**Task directions:** A picture should never appear in your copy. Transcribe the listing exactly from its first line through the line with "You can extend", both ends included.

**Data extracts:**

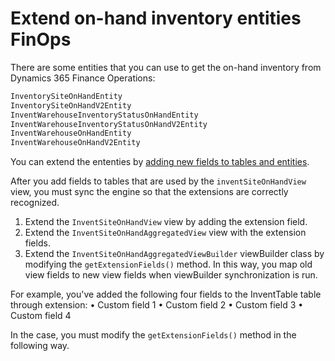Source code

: # Extend on-hand inventory entities FinOps


There are some entities that you can use to get the on-hand inventory from Dynamics 365 Finance Operations:

```cs
InventorySiteOnHandEntity
InventorySiteOnHandV2Entity
InventWarehouseInventoryStatusOnHandEntity
InventWarehouseInventoryStatusOnHandV2Entity
InventWarehouseOnHandEntity
InventWarehouseOnHandV2Entity
```

You can extend the ententies by [adding new fields to tables and entities](/2022-09-23-add-custom-fields-to-composite-entity/).

After you add fields to tables that are used by the `inventSiteOnHandView` view, you must sync the engine so that the extensions are correctly recognized.

1. Extend the `InventSiteOnHandView` view by adding the extension field.
2. Extend the `InventSiteOnHandAggregatedView` view with the extension fields.
3. Extend the `InventSiteOnHandAggregatedViewBuilder` viewBuilder class by modifying the `getExtensionFields()` method. In this way, you map old view fields to new view fields when viewBuilder synchronization is run.

For example, you've added the following four fields to the InventTable table through extension:
• Custom field 1
• Custom field 2
• Custom field 3
• Custom field 4

In the case, you must modify the `getExtensionFields()` method in the following way.
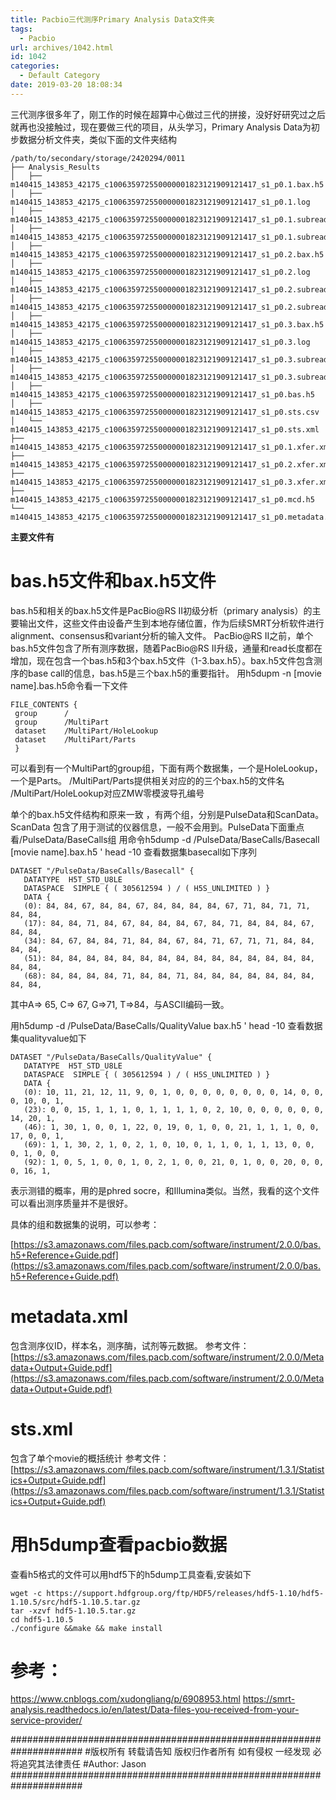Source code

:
 ```yaml
---
title: Pacbio三代测序Primary Analysis Data文件夹
tags:
  - Pacbio
url: archives/1042.html
id: 1042
categories:
  - Default Category
date: 2019-03-20 18:08:34
---
```


三代测序很多年了，刚工作的时候在超算中心做过三代的拼接，没好好研究过之后就再也没接触过，现在要做三代的项目，从头学习，Primary Analysis Data为初步数据分析文件夹，类似下面的文件夹结构

```
/path/to/secondary/storage/2420294/0011
├── Analysis_Results
│   ├── m140415_143853_42175_c100635972550000001823121909121417_s1_p0.1.bax.h5
│   ├── m140415_143853_42175_c100635972550000001823121909121417_s1_p0.1.log
│   ├── m140415_143853_42175_c100635972550000001823121909121417_s1_p0.1.subreads.fasta
│   ├── m140415_143853_42175_c100635972550000001823121909121417_s1_p0.1.subreads.fastq
│   ├── m140415_143853_42175_c100635972550000001823121909121417_s1_p0.2.bax.h5
│   ├── m140415_143853_42175_c100635972550000001823121909121417_s1_p0.2.log
│   ├── m140415_143853_42175_c100635972550000001823121909121417_s1_p0.2.subreads.fasta
│   ├── m140415_143853_42175_c100635972550000001823121909121417_s1_p0.2.subreads.fastq
│   ├── m140415_143853_42175_c100635972550000001823121909121417_s1_p0.3.bax.h5
│   ├── m140415_143853_42175_c100635972550000001823121909121417_s1_p0.3.log
│   ├── m140415_143853_42175_c100635972550000001823121909121417_s1_p0.3.subreads.fasta
│   ├── m140415_143853_42175_c100635972550000001823121909121417_s1_p0.3.subreads.fastq
│   ├── m140415_143853_42175_c100635972550000001823121909121417_s1_p0.bas.h5
│   ├── m140415_143853_42175_c100635972550000001823121909121417_s1_p0.sts.csv
│   └── m140415_143853_42175_c100635972550000001823121909121417_s1_p0.sts.xml
├── m140415_143853_42175_c100635972550000001823121909121417_s1_p0.1.xfer.xml
├── m140415_143853_42175_c100635972550000001823121909121417_s1_p0.2.xfer.xml
├── m140415_143853_42175_c100635972550000001823121909121417_s1_p0.3.xfer.xml
├── m140415_143853_42175_c100635972550000001823121909121417_s1_p0.mcd.h5
└── m140415_143853_42175_c100635972550000001823121909121417_s1_p0.metadata.xml
```




**主要文件有**

# bas.h5文件和bax.h5文件

bas.h5和相关的bax.h5文件是PacBio@RS II初级分析（primary analysis）的主要输出文件，这些文件由设备产生到本地存储位置，作为后续SMRT分析软件进行alignment、consensus和variant分析的输入文件。
PacBio@RS II之前，单个bas.h5文件包含了所有测序数据，随着PacBio@RS II升级，通量和read长度都在增加，现在包含一个bas.h5和3个bax.h5文件（1-3.bax.h5）。bax.h5文件包含测序的base call的信息，bas.h5是三个bax.h5的重要指针。
用h5dupm -n [movie name].bas.h5命令看一下文件

```
FILE_CONTENTS {
 group      /
 group      /MultiPart
 dataset    /MultiPart/HoleLookup
 dataset    /MultiPart/Parts
 }
```



可以看到有一个MultiPart的group组，下面有两个数据集，一个是HoleLookup，一个是Parts。
/MultiPart/Parts提供相关对应的的三个bax.h5的文件名
/MultiPart/HoleLookup对应ZMW零模波导孔编号

单个的bax.h5文件结构和原来一致 ，有两个组，分别是PulseData和ScanData。ScanData
包含了用于测试的仪器信息，一般不会用到。PulseData下面重点看/PulseData/BaseCalls组
用命令h5dump -d /PulseData/BaseCalls/Basecall [movie name].bax.h5 ' head -10 查看数据集basecall如下序列

```
DATASET "/PulseData/BaseCalls/Basecall" {
   DATATYPE  H5T_STD_U8LE
   DATASPACE  SIMPLE { ( 305612594 ) / ( H5S_UNLIMITED ) }
   DATA {
   (0): 84, 84, 67, 84, 84, 67, 84, 84, 84, 84, 67, 71, 84, 71, 71, 84, 84,
   (17): 84, 84, 71, 84, 67, 84, 84, 84, 67, 84, 71, 84, 84, 84, 67, 84, 84,
   (34): 84, 67, 84, 84, 71, 84, 84, 67, 84, 71, 67, 71, 71, 84, 84, 84, 84,
   (51): 84, 84, 84, 84, 84, 84, 84, 84, 84, 84, 84, 84, 84, 84, 84, 84, 84,
   (68): 84, 84, 84, 84, 71, 84, 84, 71, 84, 84, 84, 84, 84, 84, 84, 84, 84,
```




其中A=> 65, C=> 67, G=>71, T=>84，与ASCII编码一致。

用h5dump -d /PulseData/BaseCalls/QualityValue bax.h5 ' head -10 查看数据集qualityvalue如下

```
DATASET "/PulseData/BaseCalls/QualityValue" {
   DATATYPE  H5T_STD_U8LE
   DATASPACE  SIMPLE { ( 305612594 ) / ( H5S_UNLIMITED ) }
   DATA {
   (0): 10, 11, 21, 12, 11, 9, 0, 1, 0, 0, 0, 0, 0, 0, 0, 0, 14, 0, 0, 0, 10, 0, 1,
   (23): 0, 0, 15, 1, 1, 1, 0, 1, 1, 1, 1, 0, 2, 10, 0, 0, 0, 0, 0, 0, 14, 20, 1,
   (46): 1, 30, 1, 0, 0, 1, 22, 0, 19, 0, 1, 0, 0, 21, 1, 1, 1, 0, 0, 17, 0, 0, 1,
   (69): 1, 1, 30, 2, 1, 0, 2, 1, 0, 10, 0, 1, 1, 0, 1, 1, 13, 0, 0, 0, 1, 0, 0,
   (92): 1, 0, 5, 1, 0, 0, 1, 0, 2, 1, 0, 0, 21, 0, 1, 0, 0, 20, 0, 0, 0, 16, 1,
```




表示测错的概率，用的是phred socre，和Illumina类似。当然，我看的这个文件可以看出测序质量并不是很好。

具体的组和数据集的说明，可以参考：

[https://s3.amazonaws.com/files.pacb.com/software/instrument/2.0.0/bas.h5+Reference+Guide.pdf](https://s3.amazonaws.com/files.pacb.com/software/instrument/2.0.0/bas.h5+Reference+Guide.pdf)

# metadata.xml

包含测序仪ID，样本名，测序酶，试剂等元数据。
参考文件：[https://s3.amazonaws.com/files.pacb.com/software/instrument/2.0.0/Metadata+Output+Guide.pdf](https://s3.amazonaws.com/files.pacb.com/software/instrument/2.0.0/Metadata+Output+Guide.pdf)

# sts.xml

包含了单个movie的概括统计
参考文件：[https://s3.amazonaws.com/files.pacb.com/software/instrument/1.3.1/Statistics+Output+Guide.pdf](https://s3.amazonaws.com/files.pacb.com/software/instrument/1.3.1/Statistics+Output+Guide.pdf)

# 用h5dump查看pacbio数据

查看h5格式的文件可以用hdf5下的h5dump工具查看,安装如下

```
wget -c https://support.hdfgroup.org/ftp/HDF5/releases/hdf5-1.10/hdf5-1.10.5/src/hdf5-1.10.5.tar.gz
tar -xzvf hdf5-1.10.5.tar.gz
cd hdf5-1.10.5  
./configure &&make && make install
```




# 参考：

https://www.cnblogs.com/xudongliang/p/6908953.html
https://smrt-analysis.readthedocs.io/en/latest/Data-files-you-received-from-your-service-provider/

\#####################################################################
\#版权所有 转载请告知 版权归作者所有 如有侵权 一经发现 必将追究其法律责任
\#Author: Jason
\#####################################################################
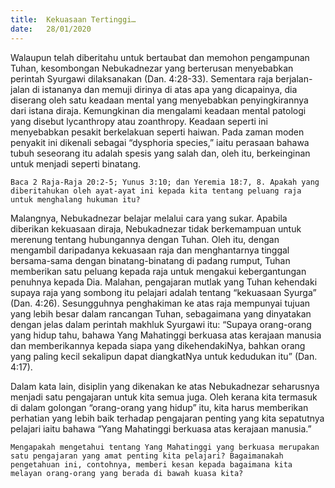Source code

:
 ```yaml
---
title:  Kekuasaan Tertinggi…
date:   28/01/2020
---
```


Walaupun telah diberitahu untuk bertaubat dan memohon pengampunan Tuhan, kesombongan Nebukadnezar yang berterusan menyebabkan perintah Syurgawi dilaksanakan (Dan. 4:28-33). Sementara raja berjalan-jalan di istananya dan memuji dirinya di atas apa yang dicapainya, dia diserang oleh satu keadaan mental yang menyebabkan penyingkirannya dari istana diraja. Kemungkinan dia mengalami keadaan mental patologi yang disebut lycanthropy atau zoanthropy. Keadaan seperti ini menyebabkan pesakit berkelakuan seperti haiwan. Pada zaman moden penyakit ini dikenali sebagai “dysphoria species,” iaitu perasaan bahawa tubuh seseorang itu adalah spesis yang salah dan, oleh itu, berkeinginan untuk menjadi seperti binatang.

`Baca 2 Raja-Raja 20:2-5; Yunus 3:10; dan Yeremia 18:7, 8. Apakah yang diberitahukan oleh ayat-ayat ini kepada kita tentang peluang raja untuk menghalang hukuman itu?`

Malangnya, Nebukadnezar belajar melalui cara yang sukar. Apabila diberikan kekuasaan diraja, Nebukadnezar tidak berkemampuan untuk merenung tentang hubungannya dengan Tuhan. Oleh itu, dengan mengambil daripadanya kekuasaan raja dan menghantarnya tinggal bersama-sama dengan binatang-binatang di padang rumput, Tuhan memberikan satu peluang kepada raja untuk mengakui kebergantungan penuhnya kepada Dia. Malahan, pengajaran mutlak yang Tuhan kehendaki supaya raja yang sombong itu pelajari adalah tentang “kekuasaan Syurga” (Dan. 4:26). Sesungguhnya penghakiman ke atas raja mempunyai tujuan yang lebih besar dalam rancangan Tuhan, sebagaimana yang dinyatakan dengan jelas dalam perintah makhluk Syurgawi itu: “Supaya orang-orang yang hidup tahu, bahawa Yang Mahatinggi berkuasa atas kerajaan manusia dan memberikannya kepada siapa yang dikehendakiNya, bahkan orang yang paling kecil sekalipun dapat diangkatNya untuk kedudukan itu” (Dan. 4:17).

Dalam kata lain, disiplin yang dikenakan ke atas Nebukadnezar seharusnya menjadi satu pengajaran untuk kita semua juga. Oleh kerana kita termasuk di dalam golongan “orang-orang yang hidup” itu, kita harus memberikan perhatian yang lebih baik terhadap pengajaran penting yang kita sepatutnya pelajari iaitu bahawa “Yang Mahatinggi berkuasa atas kerajaan manusia.”

`Mengapakah mengetahui tentang Yang Mahatinggi yang berkuasa merupakan satu pengajaran yang amat penting kita pelajari? Bagaimanakah pengetahuan ini, contohnya, memberi kesan kepada bagaimana kita melayan orang-orang yang berada di bawah kuasa kita?`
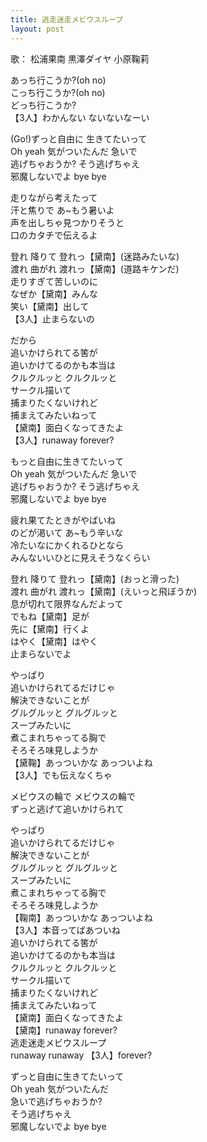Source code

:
 ```yaml
---
title: 逃走迷走メビウスループ
layout: post
---
```

歌：	<a class="kanan">松浦果南</a> <a class="dia">黒澤ダイヤ</a> <a class="mari">小原鞠莉</a>

<p><a class="dia">あっち行こうか?(oh no)</a><br />
<a class="kanan">こっち行こうか?(oh no)</a><br />
<a class="mari">どっち行こうか?</a><br />
【3人】わかんない ないないなーい</p>

<p>(Go!)ずっと自由に 生きてたいって<br />
Oh yeah 気がついたんだ 急いで<br />
逃げちゃおうか? そう逃げちゃえ<br />
邪魔しないでよ bye bye</p>

<p><a class="dia">走りながら考えたって<br />
汗と焦りで あ~もう暑いよ</a><br />
<a class="kanan">声を出しちゃ見つかりそうと<br />
口のカタチで伝えるよ</a></p>

<p><a class="mari">登れ 降りて 登れっ</a>【<a class="dia">黛</a><a class="kanan">南</a>】(迷路みたいな)<br />
<a class="mari">渡れ 曲がれ 渡れっ</a>【<a class="dia">黛</a><a class="kanan">南</a>】(道路キケンだ)<br />
<a class="mari">走りすぎて苦しいのに<br />
なぜか</a>【<a class="dia">黛</a><a class="kanan">南</a>】みんな<br />
<a class="mari">笑い</a>【<a class="dia">黛</a><a class="kanan">南</a>】出して<br />
【3人】止まらないの</p>

<p><a class="dia">だ</a><a class="kanan">か</a><a class="mari">ら</a><br />
追いかけられてる筈が<br />
追いかけてるのかも本当は<br />
クルクルッと クルクルッと<br />
サークル描いて<br />
捕まりたくないけれど<br />
捕まえてみたいねって<br />
【<a class="dia">黛</a><a class="kanan">南</a>】面白く<a class="mari">なってきたよ</a><br />
【3人】runaway forever?</p>

<p>もっと自由に生きてたいって<br />
Oh yeah 気がついたんだ 急いで<br />
逃げちゃおうか? そう逃げちゃえ<br />
邪魔しないでよ bye bye</p>

<p><a class="kanan">疲れ果てたときがやばいね<br />
のどが渇いて あ~もう辛いな</a><br />
<a class="dia">冷たいなにかくれるひとなら<br />
みんないいひとに見えそうなくらい</a></p>

<p><a class="mari">登れ 降りて 登れっ</a>【<a class="dia">黛</a><a class="kanan">南</a>】(おっと滑った)<br />
<a class="mari">渡れ 曲がれ 渡れっ</a>【<a class="dia">黛</a><a class="kanan">南</a>】(えいっと飛ぼうか)<br />
<a class="mari">息が切れて限界なんだよって<br />
でもね</a>【<a class="dia">黛</a><a class="kanan">南</a>】足が<br />
<a class="mari">先に</a>【<a class="dia">黛</a><a class="kanan">南</a>】行くよ<br />
<a class="mari">はやく</a>【<a class="dia">黛</a><a class="kanan">南</a>】はやく<br />
<a class="mari">止まらないでよ</a></p>

<p>やっぱり<br />
追いかけられてるだけじゃ<br />
解決できないことが<br />
グルグルッと グルグルッと<br />
スープみたいに<br />
煮こまれちゃってる胸で<br />
そろそろ味見しようか<br />
【<a class="dia">黛</a><a class="mari">鞠</a>】あっついかな <a class="kanan">あっついよね</a><br />
【3人】でも伝えなくちゃ</p>

<p><a class="dia">メビウスの輪で</a> <a class="kanan">メビウスの輪で</a><br />
<a class="mari">ずっと逃げて</a>追いかけられて</p>

<p><a class="dia">やっ</a><a class="kanan">ぱ</a><a class="mari">り</a><br />
追いかけられてるだけじゃ<br />
解決できないことが<br />
グルグルッと グルグルッと<br />
スープみたいに<br />
煮こまれちゃってる胸で<br />
そろそろ味見しようか<br />
【<a class="mari">鞠</a><a class="kanan">南</a>】あっついかな <a class="dia">あっついよね</a><br />
【3人】本音ってばあついね<br />
追いかけられてる筈が<br />
追いかけてるのかも本当は<br />
クルクルッと クルクルッと<br />
サークル描いて<br />
捕まりたくないけれど<br />
捕まえてみたいねって<br />
【<a class="dia">黛</a><a class="kanan">南</a>】面白く<a class="mari">なってきたよ</a><br />
【<a class="dia">黛</a><a class="kanan">南</a>】runaway forever?<br />
<a class="mari">逃走迷走メビウスループ</a><br />
<a class="kanan">runaway</a> <a class="dia">runaway</a> 【3人】forever?</p>

<p>ずっと自由に生きてたいって<br />
Oh yeah 気がついたんだ<br />
急いで逃げちゃおうか?<br />
そう逃げちゃえ<br />
邪魔しないでよ bye bye</p>
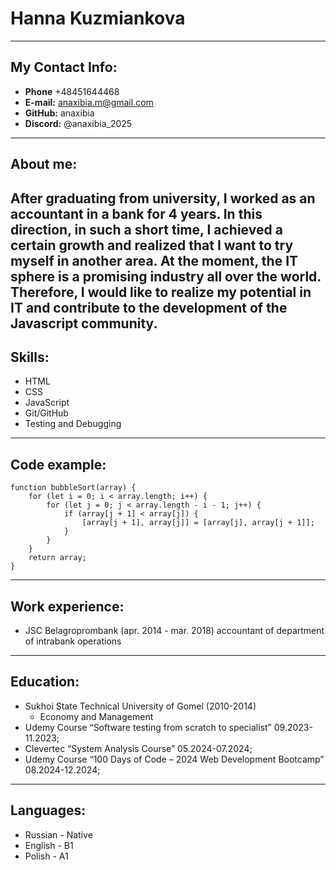 # **Hanna Kuzmiankova**
---
## **My Contact Info:**
* **Phone** +48451644468
* **E-mail:** anaxibia.m@gmail.com
* **GitHub:** anaxibia
* **Discord:** @anaxibia_2025
---
## **About me:**
After graduating from university, I worked as an accountant in a bank for 4 years. In this direction, in such a short time, I achieved a certain growth and realized that I want to try myself in another area. At the moment, the IT sphere is a promising industry all over the world. Therefore, I would like to realize my potential in IT and contribute to the development of the Javascript community.
---
##  **Skills:**
* HTML
* CSS 
* JavaScript 
* Git/GitHub
* Testing and Debugging

---
## **Code example:**
```
function bubbleSort(array) {
    for (let i = 0; i < array.length; i++) {
        for (let j = 0; j < array.length - i - 1; j++) {
            if (array[j + 1] < array[j]) {
                [array[j + 1], array[j]] = [array[j], array[j + 1]];
            }
        }
    }
    return array;
}
```
---
## **Work experience:**
* JSC Belagroprombank (apr. 2014 - mar. 2018) accountant of department of intrabank operations
---
## **Education:**
* Sukhoi State Technical University of Gomel (2010-2014)
   * Economy and Management
* Udemy Course “Software testing from scratch to specialist” 09.2023-11.2023;
* Clevertec “System Analysis Course” 05.2024-07.2024;
* Udemy Course “100 Days of Code – 2024 Web Development Bootcamp” 08.2024-12.2024;
---
## **Languages:**
* Russian - Native
* English - B1
* Polish - A1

**Result:**
Source code

: # Extend on-hand inventory entities FinOps


There are some entities that you can use to get the on-hand inventory from Dynamics 365 Finance Operations:

```cs
InventorySiteOnHandEntity
InventorySiteOnHandV2Entity
InventWarehouseInventoryStatusOnHandEntity
InventWarehouseInventoryStatusOnHandV2Entity
InventWarehouseOnHandEntity
InventWarehouseOnHandV2Entity
```

You can extend the ententies by [adding new fields to tables and entities](/2022-09-23-add-custom-fields-to-composite-entity/).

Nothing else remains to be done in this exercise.